• [What the exercise asks]: Would you reproduce the whole listing exactly, dropping any pictures it holds?

• [Exercise materials]:
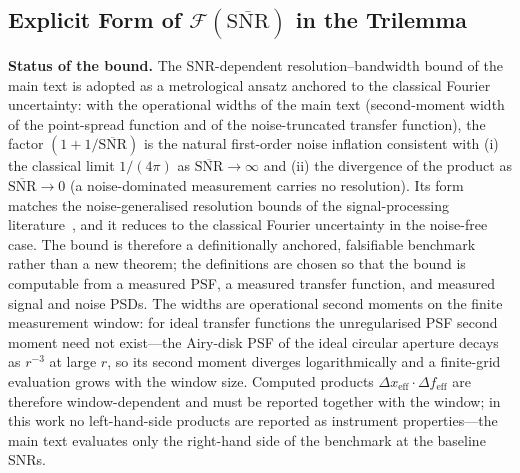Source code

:\documentclass[review,12pt]{elsarticle}
\begin{document}
\subsection{Explicit Form of $\mathcal{F}(\overline{\mathrm{SNR}})$ in the Trilemma}
\label{S4.3}

\textbf{Status of the bound.} The SNR-dependent resolution--bandwidth bound of the main text is adopted as a metrological ansatz anchored to the classical Fourier uncertainty: with the operational widths of the main text (second-moment width of the point-spread function and of the noise-truncated transfer function), the factor $(1+1/\overline{\mathrm{SNR}})$ is the natural first-order noise inflation consistent with (i) the classical limit $1/(4\pi)$ as $\overline{\mathrm{SNR}}\to\infty$ and (ii) the divergence of the product as $\overline{\mathrm{SNR}}\to0$ (a noise-dominated measurement carries no resolution). Its form matches the noise-generalised resolution bounds of the signal-processing literature~\cite{greco2019angular}, and it reduces to the classical Fourier uncertainty in the noise-free case. The bound is therefore a definitionally anchored, falsifiable benchmark rather than a new theorem; the definitions are chosen so that the bound is computable from a measured PSF, a measured transfer function, and measured signal and noise PSDs. The widths are operational second moments on the finite measurement window: for ideal transfer functions the unregularised PSF second moment need not exist---the Airy-disk PSF of the ideal circular aperture decays as $r^{-3}$ at large $r$, so its second moment diverges logarithmically and a finite-grid evaluation grows with the window size. Computed products $\Delta x_\mathrm{eff}\cdot\Delta f_\mathrm{eff}$ are therefore window-dependent and must be reported together with the window; in this work no left-hand-side products are reported as instrument properties---the main text evaluates only the right-hand side of the benchmark at the baseline SNRs.
\end{document}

• [Response to this exercise]:
Source code

:\documentclass[review,12pt]{elsarticle}
\begin{document}
\subsection{Explicit Form of $\mathcal{F}(\overline{\mathrm{SNR}})$ in the Trilemma}
\label{S4.3}

\textbf{Status of the bound.} The SNR-dependent resolution--bandwidth bound of the main text is adopted as a metrological ansatz anchored to the classical Fourier uncertainty: with the operational widths of the main text (second-moment width of the point-spread function and of the noise-truncated transfer function), the factor $(1+1/\overline{\mathrm{SNR}})$ is the natural first-order noise inflation consistent with (i) the classical limit $1/(4\pi)$ as $\overline{\mathrm{SNR}}\to\infty$ and (ii) the divergence of the product as $\overline{\mathrm{SNR}}\to0$ (a noise-dominated measurement carries no resolution). Its form matches the noise-generalised resolution bounds of the signal-processing literature~\cite{greco2019angular}, and it reduces to the classical Fourier uncertainty in the noise-free case. The bound is therefore a definitionally anchored, falsifiable benchmark rather than a new theorem; the definitions are chosen so that the bound is computable from a measured PSF, a measured transfer function, and measured signal and noise PSDs. The widths are operational second moments on the finite measurement window: for ideal transfer functions the unregularised PSF second moment need not exist---the Airy-disk PSF of the ideal circular aperture decays as $r^{-3}$ at large $r$, so its second moment diverges logarithmically and a finite-grid evaluation grows with the window size. Computed products $\Delta x_\mathrm{eff}\cdot\Delta f_\mathrm{eff}$ are therefore window-dependent and must be reported together with the window; in this work no left-hand-side products are reported as instrument properties---the main text evaluates only the right-hand side of the benchmark at the baseline SNRs.
\end{document}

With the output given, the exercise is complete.